Start of Block

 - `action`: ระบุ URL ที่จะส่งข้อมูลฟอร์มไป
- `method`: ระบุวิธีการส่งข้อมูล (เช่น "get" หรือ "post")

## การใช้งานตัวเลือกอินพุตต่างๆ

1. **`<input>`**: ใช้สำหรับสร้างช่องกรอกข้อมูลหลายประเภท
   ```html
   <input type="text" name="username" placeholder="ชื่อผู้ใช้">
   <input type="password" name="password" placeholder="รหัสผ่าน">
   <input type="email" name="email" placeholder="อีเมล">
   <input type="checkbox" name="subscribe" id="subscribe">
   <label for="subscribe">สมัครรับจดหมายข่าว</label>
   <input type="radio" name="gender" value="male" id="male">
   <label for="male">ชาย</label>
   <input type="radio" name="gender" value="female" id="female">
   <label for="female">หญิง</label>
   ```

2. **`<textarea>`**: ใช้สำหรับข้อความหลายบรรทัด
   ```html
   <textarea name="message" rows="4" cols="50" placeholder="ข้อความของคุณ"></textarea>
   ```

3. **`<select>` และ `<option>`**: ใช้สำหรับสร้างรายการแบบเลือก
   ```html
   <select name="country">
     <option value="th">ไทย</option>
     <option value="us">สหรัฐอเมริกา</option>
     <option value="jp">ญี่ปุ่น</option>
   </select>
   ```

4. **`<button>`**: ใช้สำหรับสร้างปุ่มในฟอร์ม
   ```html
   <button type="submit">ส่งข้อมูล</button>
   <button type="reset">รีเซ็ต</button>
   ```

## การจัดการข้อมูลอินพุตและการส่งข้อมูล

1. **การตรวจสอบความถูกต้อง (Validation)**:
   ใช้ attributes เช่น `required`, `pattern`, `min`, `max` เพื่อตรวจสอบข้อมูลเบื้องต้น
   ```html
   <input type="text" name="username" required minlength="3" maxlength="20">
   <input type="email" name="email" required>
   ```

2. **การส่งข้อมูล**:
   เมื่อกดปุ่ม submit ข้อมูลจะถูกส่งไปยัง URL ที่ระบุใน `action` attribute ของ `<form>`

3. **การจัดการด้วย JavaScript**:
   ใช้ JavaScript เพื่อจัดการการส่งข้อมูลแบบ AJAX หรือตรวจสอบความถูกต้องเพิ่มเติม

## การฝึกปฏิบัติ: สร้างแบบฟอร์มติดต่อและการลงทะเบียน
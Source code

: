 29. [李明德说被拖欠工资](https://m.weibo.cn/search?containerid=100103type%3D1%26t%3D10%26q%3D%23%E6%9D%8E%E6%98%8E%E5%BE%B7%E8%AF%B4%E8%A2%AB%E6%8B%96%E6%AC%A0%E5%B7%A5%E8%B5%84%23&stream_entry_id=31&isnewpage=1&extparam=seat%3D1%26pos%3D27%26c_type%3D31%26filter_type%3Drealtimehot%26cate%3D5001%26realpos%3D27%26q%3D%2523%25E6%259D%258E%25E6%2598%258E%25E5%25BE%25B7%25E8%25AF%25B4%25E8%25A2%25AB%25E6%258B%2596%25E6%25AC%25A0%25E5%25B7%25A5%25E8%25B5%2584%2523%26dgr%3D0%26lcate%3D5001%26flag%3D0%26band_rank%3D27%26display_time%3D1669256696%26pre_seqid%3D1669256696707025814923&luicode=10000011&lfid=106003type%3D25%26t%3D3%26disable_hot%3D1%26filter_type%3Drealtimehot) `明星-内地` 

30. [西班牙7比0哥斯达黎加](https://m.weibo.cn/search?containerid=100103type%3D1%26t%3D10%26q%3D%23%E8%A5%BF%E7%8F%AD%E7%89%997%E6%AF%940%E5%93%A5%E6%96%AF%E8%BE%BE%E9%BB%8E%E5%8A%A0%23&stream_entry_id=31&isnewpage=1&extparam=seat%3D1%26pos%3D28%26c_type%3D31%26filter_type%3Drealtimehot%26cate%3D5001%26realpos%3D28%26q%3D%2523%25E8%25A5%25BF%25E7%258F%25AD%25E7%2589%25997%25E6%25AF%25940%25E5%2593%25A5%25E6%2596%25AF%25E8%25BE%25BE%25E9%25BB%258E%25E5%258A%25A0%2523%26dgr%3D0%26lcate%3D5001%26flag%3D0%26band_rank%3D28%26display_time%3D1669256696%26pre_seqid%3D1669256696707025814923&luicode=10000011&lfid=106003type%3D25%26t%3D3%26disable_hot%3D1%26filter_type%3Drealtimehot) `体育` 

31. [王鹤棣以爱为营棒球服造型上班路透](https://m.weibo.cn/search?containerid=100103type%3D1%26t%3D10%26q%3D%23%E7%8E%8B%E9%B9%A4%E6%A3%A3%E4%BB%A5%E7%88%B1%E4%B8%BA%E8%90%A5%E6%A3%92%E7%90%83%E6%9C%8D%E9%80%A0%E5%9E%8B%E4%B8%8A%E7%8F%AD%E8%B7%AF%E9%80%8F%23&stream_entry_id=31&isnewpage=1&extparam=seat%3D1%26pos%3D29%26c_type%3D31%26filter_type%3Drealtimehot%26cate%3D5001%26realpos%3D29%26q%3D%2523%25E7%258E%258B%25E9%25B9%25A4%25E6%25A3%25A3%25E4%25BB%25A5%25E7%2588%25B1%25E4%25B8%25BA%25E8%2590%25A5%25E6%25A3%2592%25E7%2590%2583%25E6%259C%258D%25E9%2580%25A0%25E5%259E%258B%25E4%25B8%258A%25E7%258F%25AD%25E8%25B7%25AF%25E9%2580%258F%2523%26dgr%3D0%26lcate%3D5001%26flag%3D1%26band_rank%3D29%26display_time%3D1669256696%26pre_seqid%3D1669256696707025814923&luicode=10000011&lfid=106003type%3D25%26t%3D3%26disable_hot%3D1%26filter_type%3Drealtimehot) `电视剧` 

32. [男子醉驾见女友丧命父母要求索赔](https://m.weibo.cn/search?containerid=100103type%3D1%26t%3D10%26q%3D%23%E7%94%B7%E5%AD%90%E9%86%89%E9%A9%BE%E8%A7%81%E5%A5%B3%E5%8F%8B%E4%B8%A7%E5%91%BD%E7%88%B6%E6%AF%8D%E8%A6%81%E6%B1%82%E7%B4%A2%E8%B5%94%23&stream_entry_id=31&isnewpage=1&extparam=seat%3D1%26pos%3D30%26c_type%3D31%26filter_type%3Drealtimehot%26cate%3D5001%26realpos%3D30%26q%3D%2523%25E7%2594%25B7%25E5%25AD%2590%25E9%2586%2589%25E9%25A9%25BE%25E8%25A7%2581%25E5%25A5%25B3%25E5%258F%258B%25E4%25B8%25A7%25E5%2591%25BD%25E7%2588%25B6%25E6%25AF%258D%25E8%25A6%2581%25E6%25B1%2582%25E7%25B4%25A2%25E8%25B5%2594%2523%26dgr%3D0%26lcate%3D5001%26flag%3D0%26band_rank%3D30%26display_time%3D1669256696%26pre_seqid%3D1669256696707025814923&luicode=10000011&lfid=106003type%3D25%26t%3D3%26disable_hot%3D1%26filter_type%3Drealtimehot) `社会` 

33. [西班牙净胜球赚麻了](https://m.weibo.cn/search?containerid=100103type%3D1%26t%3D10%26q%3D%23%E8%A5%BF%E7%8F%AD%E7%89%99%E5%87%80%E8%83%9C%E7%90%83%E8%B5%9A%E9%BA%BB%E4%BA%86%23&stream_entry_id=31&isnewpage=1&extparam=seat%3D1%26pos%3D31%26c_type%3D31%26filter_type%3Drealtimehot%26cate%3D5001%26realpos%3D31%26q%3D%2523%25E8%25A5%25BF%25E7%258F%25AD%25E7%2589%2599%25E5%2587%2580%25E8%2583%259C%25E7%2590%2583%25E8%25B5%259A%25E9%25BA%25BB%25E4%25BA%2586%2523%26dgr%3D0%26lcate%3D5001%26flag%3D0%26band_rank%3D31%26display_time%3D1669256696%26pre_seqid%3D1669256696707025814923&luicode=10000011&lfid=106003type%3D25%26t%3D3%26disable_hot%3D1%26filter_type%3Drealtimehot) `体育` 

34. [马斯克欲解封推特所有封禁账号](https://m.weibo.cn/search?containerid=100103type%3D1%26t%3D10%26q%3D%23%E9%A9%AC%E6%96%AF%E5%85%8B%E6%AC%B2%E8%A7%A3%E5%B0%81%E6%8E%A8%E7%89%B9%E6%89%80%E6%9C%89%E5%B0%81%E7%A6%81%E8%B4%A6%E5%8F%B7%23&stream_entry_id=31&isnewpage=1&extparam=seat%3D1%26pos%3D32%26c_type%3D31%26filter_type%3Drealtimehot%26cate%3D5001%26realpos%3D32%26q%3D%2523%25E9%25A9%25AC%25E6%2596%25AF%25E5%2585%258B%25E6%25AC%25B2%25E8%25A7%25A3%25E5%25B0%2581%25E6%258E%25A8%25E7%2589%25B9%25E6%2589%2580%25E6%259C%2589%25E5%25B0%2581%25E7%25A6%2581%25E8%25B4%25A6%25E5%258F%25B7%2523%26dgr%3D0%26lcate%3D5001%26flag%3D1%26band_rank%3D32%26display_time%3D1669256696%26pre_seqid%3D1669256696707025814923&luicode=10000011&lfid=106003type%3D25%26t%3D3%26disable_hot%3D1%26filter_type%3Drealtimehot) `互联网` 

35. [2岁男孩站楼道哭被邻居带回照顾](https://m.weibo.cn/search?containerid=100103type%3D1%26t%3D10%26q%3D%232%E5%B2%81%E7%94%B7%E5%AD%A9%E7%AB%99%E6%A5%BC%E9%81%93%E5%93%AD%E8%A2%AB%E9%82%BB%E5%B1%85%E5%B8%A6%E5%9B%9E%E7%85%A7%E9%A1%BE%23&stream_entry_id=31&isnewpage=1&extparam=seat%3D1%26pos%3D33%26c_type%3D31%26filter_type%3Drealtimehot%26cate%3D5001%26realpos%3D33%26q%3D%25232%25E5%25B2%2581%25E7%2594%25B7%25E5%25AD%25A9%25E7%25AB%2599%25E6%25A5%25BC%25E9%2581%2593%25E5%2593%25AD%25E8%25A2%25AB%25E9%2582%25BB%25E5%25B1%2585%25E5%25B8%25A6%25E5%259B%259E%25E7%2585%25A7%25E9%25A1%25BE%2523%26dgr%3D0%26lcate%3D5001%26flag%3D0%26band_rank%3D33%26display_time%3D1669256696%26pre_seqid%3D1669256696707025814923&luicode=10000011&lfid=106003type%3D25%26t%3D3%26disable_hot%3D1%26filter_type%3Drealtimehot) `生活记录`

End of Block

Copy out whichever lines of the listing contain the word "name".

   <input type="text" name="username" placeholder="ชื่อผู้ใช้">
   <input type="password" name="password" placeholder="รหัสผ่าน">
   <input type="email" name="email" placeholder="อีเมล">
   <input type="checkbox" name="subscribe" id="subscribe">
   <input type="radio" name="gender" value="male" id="male">
   <input type="radio" name="gender" value="female" id="female">
   <textarea name="message" rows="4" cols="50" placeholder="ข้อความของคุณ"></textarea>
   <select name="country">
   <input type="text" name="username" required minlength="3" maxlength="20">
   <input type="email" name="email" required>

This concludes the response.